Among the entries below, copy every line that carries the word "query".

▼

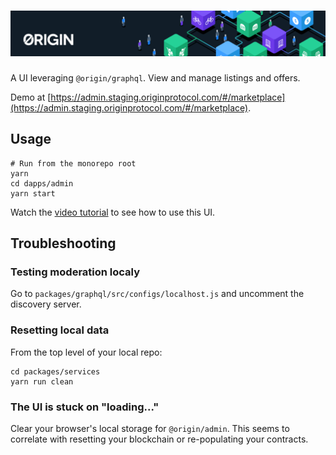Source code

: # ![Origin Protocol](data/origin-header.png)

A UI leveraging `@origin/graphql`. View and manage listings and offers.

Demo at [https://admin.staging.originprotocol.com/#/marketplace](https://admin.staging.originprotocol.com/#/marketplace). 

## Usage

    # Run from the monorepo root
    yarn
    cd dapps/admin
    yarn start

Watch the [video tutorial](https://drive.google.com/a/originprotocol.com/file/d/1JHXtYzl7qFyTNB62lNlOwZ_L6QCQnydB/view?usp=sharing) to see how to use this UI.

## Troubleshooting

### Testing moderation localy

Go to `packages/graphql/src/configs/localhost.js` and uncomment the discovery server.

### Resetting local data

From the top level of your local repo:

    cd packages/services
    yarn run clean

### The UI is stuck on "loading..."

Clear your browser's local storage for `@origin/admin`. This seems to correlate with resetting your blockchain or re-populating your contracts.
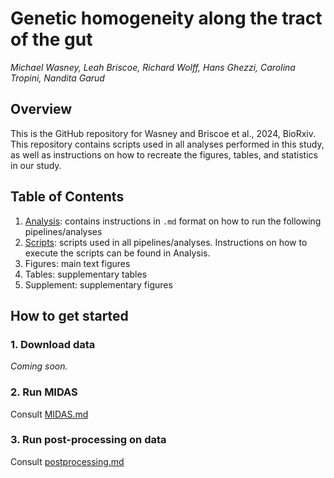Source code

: # Genetic homogeneity along the tract of the gut
*Michael Wasney, Leah Briscoe, Richard Wolff, Hans Ghezzi, Carolina Tropini, Nandita Garud*

## Overview
This is the GitHub repository for Wasney and Briscoe et al., 2024, BioRxiv. This repository contains scripts used in all analyses performed in this study, as well as instructions on how to recreate the figures, tables, and statistics in our study. 

## Table of Contents

1. [Analysis](https://github.com/garudlab/Wasney-Briscoe-2024/tree/main/analysis): contains instructions in `.md` format on how to run the following pipelines/analyses
2. [Scripts](https://github.com/garudlab/Wasney-Briscoe-2024/tree/main/scripts): scripts used in all pipelines/analyses. Instructions on how to execute the scripts can be found in Analysis.
3. Figures: main text figures
4. Tables: supplementary tables
5. Supplement: supplementary figures

## How to get started

### 1. Download data

*Coming soon.*

### 2. Run MIDAS

Consult [MIDAS.md](https://github.com/garudlab/Wasney-Briscoe-2024/blob/main/analysis/MIDAS.md)

### 3. Run post-processing on data

Consult [postprocessing.md](https://github.com/garudlab/Wasney-Briscoe-2024/blob/main/analysis/postprocessing.md)
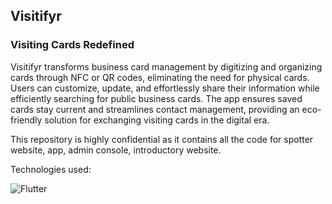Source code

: ## Visitifyr
### Visiting Cards Redefined

Visitifyr transforms business card management by digitizing and organizing cards through NFC or QR codes, eliminating the need for physical cards. Users can customize, update, and effortlessly share their information while efficiently searching for public business cards. The app ensures saved cards stay current and streamlines contact management, providing an eco-friendly solution for exchanging visiting cards in the digital era.

This repository is highly confidential as it contains all the code for spotter website, app, admin console, introductory website.

Technologies used:

![Flutter](https://img.shields.io/badge/Flutter-%2302569B.svg?style=for-the-badge&logo=Flutter&logoColor=white)
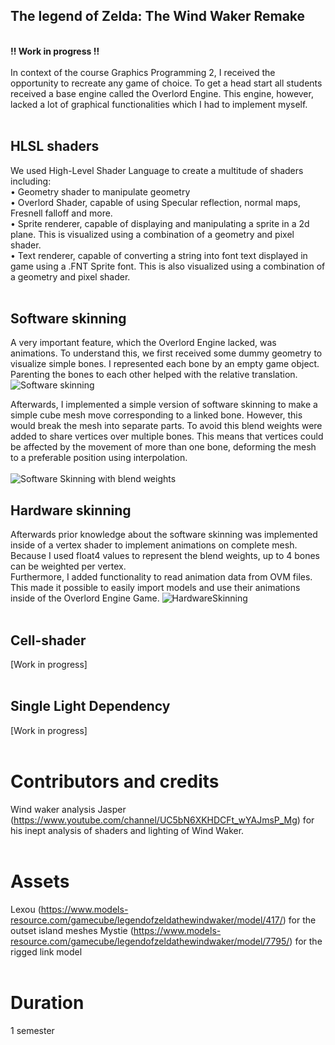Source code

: ## The legend of Zelda: The Wind Waker Remake
<br>
<b>!! Work in progress !!</b> <br>
<br>
In context of the course Graphics Programming 2, I received the opportunity to recreate any game of choice. To get a head start all students received a base engine called the Overlord Engine. This engine, however, lacked a lot of graphical functionalities which I had to implement myself.<br>
<br>

## HLSL shaders
We used High-Level Shader Language to create a multitude of shaders including:<br>
•	Geometry shader to manipulate geometry<br>
•	Overlord Shader, capable of using Specular reflection, normal maps, Fresnell falloff and more.<br>
•	Sprite renderer, capable of displaying and manipulating a sprite in a 2d plane. This is visualized using a combination of a geometry and pixel shader.<br>
•	Text renderer, capable of converting a string into font text displayed in game using a .FNT Sprite font. This is also visualized using a combination of a geometry and pixel shader.<br>
<br>

## Software skinning
A very important feature, which the Overlord Engine lacked, was animations. To understand this, we first received some dummy geometry to visualize simple bones. I represented each bone by an empty game object. Parenting the bones to each other helped with the relative translation.<br>
<img src="https://ik.imagekit.io/gillianassi/Projects/WindWakerRemake/SoftwareSkinningBasic_FQzYTSL9i.gif?ik-sdk-version=javascript-1.4.3&updatedAt=1651708357961" alt="Software skinning"  width="auto" />

Afterwards, I implemented a simple version of software skinning to make a simple cube mesh move corresponding to a linked bone. However, this would break the mesh into separate parts. To avoid this blend weights were added to share vertices over multiple bones. This means that vertices could be affected by the movement of more than one bone, deforming the mesh to a preferable position using interpolation.<br>
<br>
<img src="https://ik.imagekit.io/gillianassi/Projects/WindWakerRemake/SoftwareSkinningBlendweights___rvalbaC.gif?ik-sdk-version=javascript-1.4.3&updatedAt=1651708357972" alt="Software Skinning with blend weights"  width="auto" />

## Hardware skinning
Afterwards prior knowledge about the software skinning was implemented inside of a vertex shader to implement animations on complete mesh. Because I used float4 values to represent the blend weights, up to 4 bones can be weighted per vertex.<br>
Furthermore, I added functionality to read animation data from OVM files. This made it possible to easily import models and use their animations inside of the Overlord Engine Game.
<img src="https://ik.imagekit.io/gillianassi/Projects/WindWakerRemake/HardewareSkinning_skifMB5l-.gif?ik-sdk-version=javascript-1.4.3&updatedAt=1651708357976" alt="HardwareSkinning"  width="auto" />
<br><br>


## Cell-shader
[Work in progress]
<br><br>

## Single Light Dependency
[Work in progress]
<br><br>

# Contributors and credits
Wind waker analysis
Jasper (https://www.youtube.com/channel/UC5bN6XKHDCFt_wYAJmsP_Mg) for his inept analysis of shaders and lighting of Wind Waker.
<br><br>

# Assets
Lexou (https://www.models-resource.com/gamecube/legendofzeldathewindwaker/model/417/) for the outset island meshes
Mystie (https://www.models-resource.com/gamecube/legendofzeldathewindwaker/model/7795/) for the rigged link model
<br><br>

# Duration
1 semester
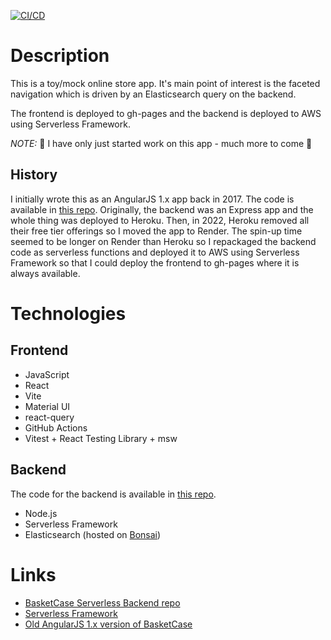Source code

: [![CI/CD](https://github.com/taylorjg/basketcase-react/actions/workflows/ci.yml/badge.svg)](https://github.com/taylorjg/basketcase-react/actions/workflows/ci.yml)

# Description

This is a toy/mock online store app. It's main point of interest is the faceted navigation
which is driven by an Elasticsearch query on the backend.

The frontend is deployed to gh-pages and the backend is deployed to AWS using Serverless Framework.

*NOTE:* :construction: I have only just started work on this app - much more to come :construction:

## History

I initially wrote this as an AngularJS 1.x app back in 2017. The code is available in [this repo](https://github.com/taylorjg/BasketCase). Originally, the backend was an Express app and the whole thing was deployed to Heroku. Then, in 2022, Heroku removed all their free tier offerings so I moved the app to Render. The spin-up time seemed to be longer on Render than Heroku so I repackaged the backend code as
serverless functions and deployed it to AWS using Serverless Framework so that I could deploy the frontend
to gh-pages where it is always available.

# Technologies

## Frontend

* JavaScript
* React
* Vite
* Material UI
* react-query
* GitHub Actions
* Vitest + React Testing Library + msw

## Backend

The code for the backend is available in [this repo](https://github.com/taylorjg/basketcase-serverless).

* Node.js
* Serverless Framework
* Elasticsearch (hosted on [Bonsai](https://bonsai.io/))

# Links

* [BasketCase Serverless Backend repo](https://github.com/taylorjg/basketcase-serverless)
* [Serverless Framework](https://www.serverless.com/)
* [Old AngularJS 1.x version of BasketCase](https://github.com/taylorjg/BasketCase)
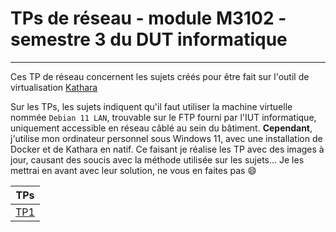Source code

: # TPs de réseau - module M3102 - semestre 3 du DUT informatique
---
Ces TP de réseau concernent les sujets créés pour être fait sur l'outil de virtualisation [Kathara](https://www.kathara.org/)

Sur les TPs, les sujets indiquent qu'il faut utiliser la machine virtuelle nommée `Debian 11 LAN`, trouvable sur le FTP fourni par l'IUT informatique, uniquement accessible en réseau câblé au sein du bâtiment. **Cependant**, j'utilise mon ordinateur personnel sous Windows 11, avec une installation de Docker et de Kathara en natif. Ce faisant je réalise les TP avec des images à jour, causant des soucis avec la méthode utilisée sur les sujets... Je les mettrai en avant avec leur solution, ne vous en faites pas :smile:

| TPs           |
| :-----:       |
| [TP1](/TP1)   |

▲

### Answer
which is driven by an Elasticsearch query on the backend.
* react-query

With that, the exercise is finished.